⟨

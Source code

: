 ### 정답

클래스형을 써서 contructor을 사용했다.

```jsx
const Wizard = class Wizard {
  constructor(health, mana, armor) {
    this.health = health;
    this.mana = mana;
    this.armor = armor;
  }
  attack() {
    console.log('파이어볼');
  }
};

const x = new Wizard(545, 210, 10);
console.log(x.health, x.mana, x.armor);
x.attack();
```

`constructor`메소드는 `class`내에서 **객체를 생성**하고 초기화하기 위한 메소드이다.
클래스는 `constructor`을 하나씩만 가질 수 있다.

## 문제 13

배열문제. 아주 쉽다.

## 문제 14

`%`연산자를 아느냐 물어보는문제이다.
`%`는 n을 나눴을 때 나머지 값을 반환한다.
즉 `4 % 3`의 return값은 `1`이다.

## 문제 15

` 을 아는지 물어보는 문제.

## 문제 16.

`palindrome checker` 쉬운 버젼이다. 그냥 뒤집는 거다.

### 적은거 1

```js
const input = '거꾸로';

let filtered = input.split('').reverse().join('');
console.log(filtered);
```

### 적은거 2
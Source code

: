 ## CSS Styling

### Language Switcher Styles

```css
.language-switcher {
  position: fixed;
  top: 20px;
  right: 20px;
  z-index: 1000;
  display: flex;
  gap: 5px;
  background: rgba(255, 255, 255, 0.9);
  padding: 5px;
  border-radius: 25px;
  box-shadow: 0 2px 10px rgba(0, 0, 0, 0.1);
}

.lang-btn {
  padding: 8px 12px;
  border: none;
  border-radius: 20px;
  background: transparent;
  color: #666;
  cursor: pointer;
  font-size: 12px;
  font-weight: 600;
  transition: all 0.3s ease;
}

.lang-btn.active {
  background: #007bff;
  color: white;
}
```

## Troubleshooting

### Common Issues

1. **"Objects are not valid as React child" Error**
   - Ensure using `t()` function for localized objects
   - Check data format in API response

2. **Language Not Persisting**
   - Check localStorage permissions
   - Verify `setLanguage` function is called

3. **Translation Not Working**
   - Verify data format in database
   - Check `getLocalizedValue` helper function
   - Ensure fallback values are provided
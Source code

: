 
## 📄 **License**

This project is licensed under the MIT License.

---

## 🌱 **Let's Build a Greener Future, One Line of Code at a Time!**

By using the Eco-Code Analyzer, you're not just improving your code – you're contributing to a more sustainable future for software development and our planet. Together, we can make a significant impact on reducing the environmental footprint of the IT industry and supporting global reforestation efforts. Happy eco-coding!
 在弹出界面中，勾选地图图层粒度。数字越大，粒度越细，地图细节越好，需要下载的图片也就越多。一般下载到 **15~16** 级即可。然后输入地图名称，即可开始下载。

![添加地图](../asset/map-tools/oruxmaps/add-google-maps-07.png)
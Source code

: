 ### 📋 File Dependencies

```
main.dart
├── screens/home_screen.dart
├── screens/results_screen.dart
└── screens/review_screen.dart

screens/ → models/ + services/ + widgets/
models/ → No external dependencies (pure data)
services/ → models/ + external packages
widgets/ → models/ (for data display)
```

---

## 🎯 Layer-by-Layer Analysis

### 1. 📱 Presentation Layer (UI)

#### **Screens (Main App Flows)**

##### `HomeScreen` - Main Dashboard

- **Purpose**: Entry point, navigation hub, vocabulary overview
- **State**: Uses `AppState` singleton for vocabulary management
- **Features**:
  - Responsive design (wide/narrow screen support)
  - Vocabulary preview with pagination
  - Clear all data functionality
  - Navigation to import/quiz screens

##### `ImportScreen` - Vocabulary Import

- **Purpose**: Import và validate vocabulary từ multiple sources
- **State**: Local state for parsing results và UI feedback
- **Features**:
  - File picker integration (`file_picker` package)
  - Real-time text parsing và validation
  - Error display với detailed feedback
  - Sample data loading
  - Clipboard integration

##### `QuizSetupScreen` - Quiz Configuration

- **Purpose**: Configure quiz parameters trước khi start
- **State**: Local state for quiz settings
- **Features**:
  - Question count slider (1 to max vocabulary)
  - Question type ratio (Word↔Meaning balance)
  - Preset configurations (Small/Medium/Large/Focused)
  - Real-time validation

⟩

■ **Assignment**
Filter the data for the string "Wizard". Copy each matching line.

■ **Exercise solution**
const Wizard = class Wizard {
const x = new Wizard(545, 210, 10);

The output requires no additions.